■ The problem
Locate the string "briefest" throughout the material and copy every line in which it occurs.

■ Available data

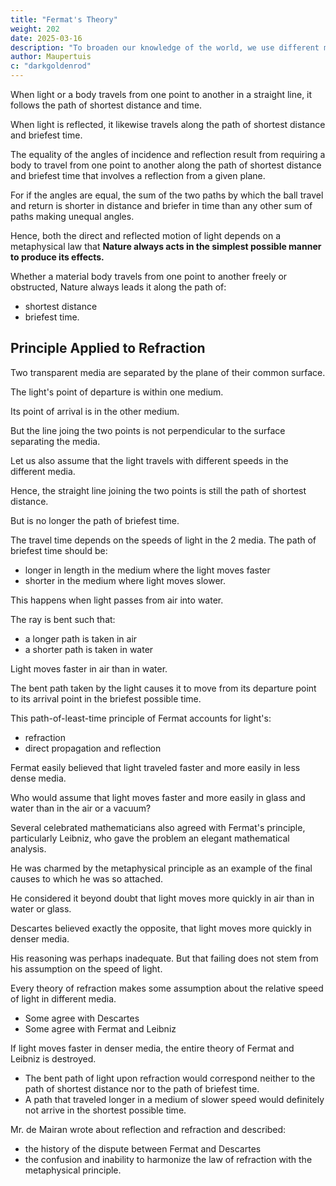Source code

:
 ```yaml
---
title: "Fermat's Theory"
weight: 202
date: 2025-03-16
description: "To broaden our knowledge of the world, we use different methods that rarely lead us to the same truths."
author: Maupertuis
c: "darkgoldenrod"
---
```




When light or a body travels from one point to another in a straight line, it follows the path of shortest distance and time.

When light is reflected, it likewise travels along the path of shortest distance and briefest time. 

The equality of the angles of incidence and reflection result from requiring a body to travel from one point to another along the path of shortest distance and briefest time that involves a reflection from a given plane. 

For if the angles are equal, the sum of the two paths by which the ball travel and return is shorter in distance and briefer in time than any other sum of paths making unequal angles. 

Hence, both the direct and reflected motion of light depends on a metaphysical law that **Nature always acts in the simplest possible manner to produce its effects.** 

Whether a material body travels from one point to another freely or obstructed, Nature always leads it along the path of:
- shortest distance
- briefest time.

## Principle Applied to Refraction

Two transparent media are separated by the plane of their common surface. 

The light's point of departure is within one medium.

Its point of arrival is in the other medium.

But the line joing the two points is not perpendicular to the surface separating the media. 

Let us also assume that the light travels with different speeds in the different media. 

Hence, the straight line joining the two points is still the path of shortest distance. 

But is no longer the path of briefest time. 

The travel time depends on the speeds of light in the 2 media. The path of briefest time should be:
- longer in length in the medium where the light moves faster
- shorter in the medium where light moves slower.

This happens when light passes from air into water.

The ray is bent such that:
- a longer path is taken in air
- a shorter path is taken in water

Light moves faster in air than in water.

The bent path taken by the light causes it to move from its departure point to its arrival point in the briefest possible time.

This path-of-least-time principle of Fermat accounts for light's:
- refraction
- direct propagation and reflection

Fermat easily believed that light traveled faster and more easily in less dense media.

Who would assume that light moves faster and more easily in glass and water than in the air or a vacuum?

Several celebrated mathematicians also agreed with Fermat's principle, particularly Leibniz, who gave the
problem an elegant mathematical analysis.

He was charmed by the metaphysical principle as an example of the final causes to which he was so attached.

He considered it beyond doubt that light moves more quickly in air than in water or glass.

Descartes believed exactly the opposite, that light moves more quickly in denser media.

His reasoning was perhaps inadequate. But that failing does not stem from his assumption on the speed of light. 

Every theory of refraction makes some assumption about the relative speed of light in different media.
- Some agree with Descartes
- Some agree with Fermat and Leibniz

If light moves faster in denser media, the entire theory of Fermat and Leibniz is destroyed.
- The bent path of light upon refraction would correspond neither to the path of shortest distance nor to the path of briefest time. 
- A path that traveled longer in a medium of slower speed would definitely not arrive in the shortest possible time. 

Mr. de Mairan wrote about reflection and refraction and described:
- the history of the dispute between Fermat and Descartes
- the confusion and inability to harmonize the law of refraction with the metaphysical principle.


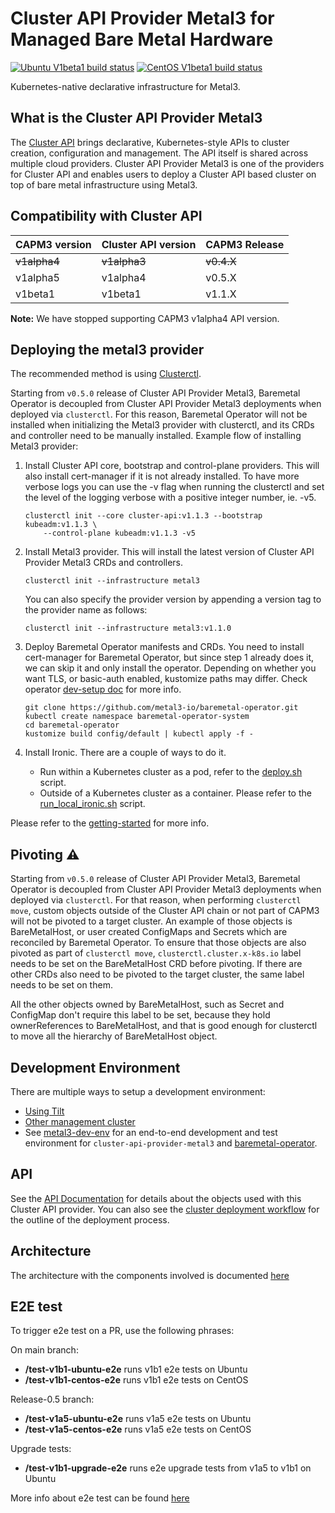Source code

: # Cluster API Provider Metal3 for Managed Bare Metal Hardware

[![Ubuntu V1beta1 build status](https://jenkins.nordix.org/view/Metal3/job/metal3_main_v1b1_integration_test_ubuntu/badge/icon?subject=Ubuntu%20E2E%20V1beta1)](https://jenkins.nordix.org/view/Metal3/job/metal3_main_v1b1_integration_test_ubuntu/)
[![CentOS V1beta1 build status](https://jenkins.nordix.org/view/Metal3/job/metal3_main_v1b1_integration_test_centos/badge/icon?subject=CentOS%20E2E%20V1beta1)](https://jenkins.nordix.org/view/Metal3/job/metal3_main_v1b1_integration_test_centos/)

Kubernetes-native declarative infrastructure for Metal3.

## What is the Cluster API Provider Metal3

The [Cluster API](https://github.com/kubernetes-sigs/cluster-api/) brings declarative,
Kubernetes-style APIs to cluster creation, configuration and management. The API
itself is shared across multiple cloud providers. Cluster API Provider Metal3 is
one of the providers for Cluster API and enables users to deploy a Cluster API based
cluster on top of bare metal infrastructure using Metal3.

## Compatibility with Cluster API

| CAPM3 version | Cluster API version | CAPM3 Release |
|---------------|---------------------|---------------|
| ~~v1alpha4~~  | ~~v1alpha3~~        | ~~v0.4.X~~    |
| v1alpha5      | v1alpha4            | v0.5.X        |
| v1beta1       | v1beta1             | v1.1.X        |

**Note:** We have stopped supporting CAPM3 v1alpha4 API version.

## Deploying the metal3 provider

The recommended method is using
[Clusterctl](https://main.cluster-api.sigs.k8s.io/clusterctl/overview.html).

Starting from `v0.5.0` release of Cluster API Provider Metal3, Baremetal Operator is decoupled
from Cluster API Provider Metal3 deployments when deployed via `clusterctl`. For this reason,
Baremetal Operator will not be installed when initializing the Metal3 provider with clusterctl,
and its CRDs and controller need to be manually installed. Example flow of installing Metal3
provider:

1. Install Cluster API core, bootstrap and control-plane providers. This will also install
  cert-manager if it is not already installed. To have more verbose logs you can use the -v flag
  when running the clusterctl and set the level of the logging verbose with a positive integer number, ie. -v5.

    ```shell
    clusterctl init --core cluster-api:v1.1.3 --bootstrap kubeadm:v1.1.3 \
        --control-plane kubeadm:v1.1.3 -v5
    ```

1. Install Metal3 provider. This will install the latest version of Cluster API Provider Metal3 CRDs and controllers.

    ```shell
    clusterctl init --infrastructure metal3
    ```

    You can also specify the provider version by appending a version tag to the provider name as follows:

    ```shell
    clusterctl init --infrastructure metal3:v1.1.0
    ```

1. Deploy Baremetal Operator manifests and CRDs. You need to install cert-manager for Baremetal Operator,
  but since step 1 already does it, we can skip it and only install the operator. Depending on
  whether you want TLS, or basic-auth enabled, kustomize paths may differ. Check operator [dev-setup doc](https://github.com/metal3-io/baremetal-operator/blob/main/docs/dev-setup.md)
  for more info.

    ```shell
    git clone https://github.com/metal3-io/baremetal-operator.git
    kubectl create namespace baremetal-operator-system
    cd baremetal-operator
    kustomize build config/default | kubectl apply -f -
    ```

1. Install Ironic. There are a couple of ways to do it.
    - Run within a Kubernetes cluster as a pod, refer to the [deploy.sh](https://github.com/metal3-io/baremetal-operator/blob/main/tools/deploy.sh)
      script.
    - Outside of a Kubernetes cluster as a container. Please refer to the [run_local_ironic.sh](https://github.com/metal3-io/baremetal-operator/blob/main/tools/run_local_ironic.sh) script.

Please refer to the [getting-started](docs/getting-started.md) for more info.

## Pivoting ⚠️

Starting from `v0.5.0` release of Cluster API Provider Metal3, Baremetal Operator is decoupled
from Cluster API Provider Metal3 deployments when deployed via `clusterctl`. For that reason,
when performing `clusterctl move`, custom objects outside of the Cluster API chain or not part
of CAPM3 will not be pivoted to a target cluster. An example of those objects is BareMetalHost, or
user created ConfigMaps and Secrets which are reconciled by Baremetal Operator. To ensure that those objects are
also pivoted as part of `clusterctl move`, `clusterctl.cluster.x-k8s.io` label needs to be set
on the BareMetalHost CRD before pivoting. If there are other CRDs also need to be pivoted to the
target cluster, the same label needs to be set on them.

All the other objects owned by BareMetalHost, such as Secret and ConfigMap don't require this
label to be set, because they hold ownerReferences to BareMetalHost, and that is good enough
for clusterctl to move all the hierarchy of BareMetalHost object.

## Development Environment

There are multiple ways to setup a development environment:

- [Using Tilt](docs/dev-setup.md#tilt-development-environment)
- [Other management cluster](docs/dev-setup.md#development-using-Kind-or-Minikube)
- See [metal3-dev-env](https://github.com/metal3-io/metal3-dev-env) for an
  end-to-end development and test environment for
  `cluster-api-provider-metal3` and
  [baremetal-operator](https://github.com/metal3-io/baremetal-operator).

## API

See the [API Documentation](docs/api.md) for details about the objects used with
this Cluster API provider. You can also see the [cluster deployment
workflow](docs/deployment_workflow.md) for the outline of the
deployment process.

## Architecture

The architecture with the components involved is documented [here](docs/architecture.md)

## E2E test

To trigger e2e test on a PR, use the following phrases:

On main branch:

- **/test-v1b1-ubuntu-e2e** runs v1b1 e2e tests on Ubuntu
- **/test-v1b1-centos-e2e** runs v1b1 e2e tests on CentOS

Release-0.5 branch:

- **/test-v1a5-ubuntu-e2e** runs v1a5 e2e tests on Ubuntu
- **/test-v1a5-centos-e2e** runs v1a5 e2e tests on CentOS

Upgrade tests:

- **/test-v1b1-upgrade-e2e** runs e2e upgrade tests from v1a5 to v1b1 on Ubuntu

More info about e2e test can be found [here](docs/e2e-test.md)
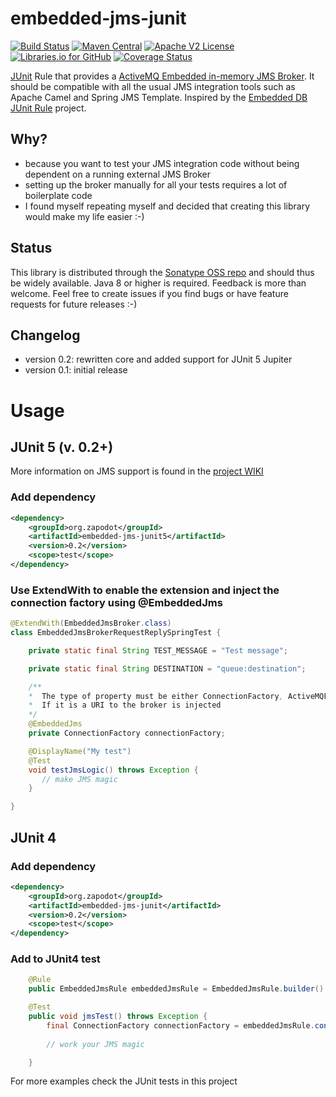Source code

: embedded-jms-junit
=================

[![Build Status](https://travis-ci.org/zapodot/embedded-jms-junit.svg)](https://travis-ci.org/zapodot/embedded-jms-junit)
[![Maven Central](https://maven-badges.herokuapp.com/maven-central/org.zapodot/embedded-jms-junit/badge.svg)](https://maven-badges.herokuapp.com/maven-central/org.zapodot/embedded-jms-junit)
[![Apache V2 License](http://img.shields.io/badge/license-Apache%20V2-blue.svg)](//github.com/zapodot/embedded-jms-junit/blob/master/LICENSE)
[![Libraries.io for GitHub](https://img.shields.io/librariesio/github/zapodot/embedded-jms-junit.svg)](https://libraries.io/github/zapodot/embedded-db-junit)
[![Coverage Status](https://coveralls.io/repos/github/zapodot/embedded-jms-junit/badge.svg?branch=master)](https://coveralls.io/github/zapodot/embedded-jms-junit?branch=master)

[JUnit](http://junit.org/) Rule that provides a [ActiveMQ Embedded in-memory JMS Broker](http://activemq.apache.org/). 
It should be compatible with all the usual JMS integration tools such as Apache Camel and Spring JMS Template. Inspired by the [Embedded DB JUnit Rule](//github.com/zapodot/embedded-db-junit) project.

## Why?
* because you want to test your JMS integration code without being dependent on a running external JMS Broker
* setting up the broker manually for all your tests requires a lot of boilerplate code
* I found myself repeating myself and decided that creating this library would make my life easier :-)

## Status
This library is distributed through the [Sonatype OSS repo](https://oss.sonatype.org/) and should thus be widely available. Java 8 or higher is required.
Feedback is more than welcome. Feel free to create issues if you find bugs or have feature requests for future releases :-)

## Changelog
* version 0.2: rewritten core and added support for JUnit 5 Jupiter
* version 0.1: initial release

# Usage
## JUnit 5 (v. 0.2+)
More information on JMS support is found in the [project WIKI](//github.com/zapodot/embedded-jms-junit/wiki/Using-with-JUnit-5-Jupiter)
### Add dependency
```xml
<dependency>
    <groupId>org.zapodot</groupId>
    <artifactId>embedded-jms-junit5</artifactId>
    <version>0.2</version>
    <scope>test</scope>
</dependency>
```
### Use ExtendWith to enable the extension and inject the connection factory using @EmbeddedJms
```java 
@ExtendWith(EmbeddedJmsBroker.class)
class EmbeddedJmsBrokerRequestReplySpringTest {

    private static final String TEST_MESSAGE = "Test message";

    private static final String DESTINATION = "queue:destination";

    /**
    *  The type of property must be either ConnectionFactory, ActiveMQFactory or URI.
    *  If it is a URI to the broker is injected
    */
    @EmbeddedJms 
    private ConnectionFactory connectionFactory;

    @DisplayName("My test")
    @Test
    void testJmsLogic() throws Exception {
       // make JMS magic
    }

}
``` 
## JUnit 4
### Add dependency
```xml
<dependency>
    <groupId>org.zapodot</groupId>
    <artifactId>embedded-jms-junit</artifactId>
    <version>0.2</version>
    <scope>test</scope>
</dependency>
```

### Add to JUnit4 test
```java
    @Rule
    public EmbeddedJmsRule embeddedJmsRule = EmbeddedJmsRule.builder().build();

    @Test
    public void jmsTest() throws Exception {
        final ConnectionFactory connectionFactory = embeddedJmsRule.connectionFactory();
        
        // work your JMS magic

    }
```
For more examples check the JUnit tests in this project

■ Solution for this task
When light is reflected, it likewise travels along the path of shortest distance and briefest time. 
The equality of the angles of incidence and reflection result from requiring a body to travel from one point to another along the path of shortest distance and briefest time that involves a reflection from a given plane. 
- briefest time.
But is no longer the path of briefest time. 
The travel time depends on the speeds of light in the 2 media. The path of briefest time should be:
The bent path taken by the light causes it to move from its departure point to its arrival point in the briefest possible time.
- The bent path of light upon refraction would correspond neither to the path of shortest distance nor to the path of briefest time. 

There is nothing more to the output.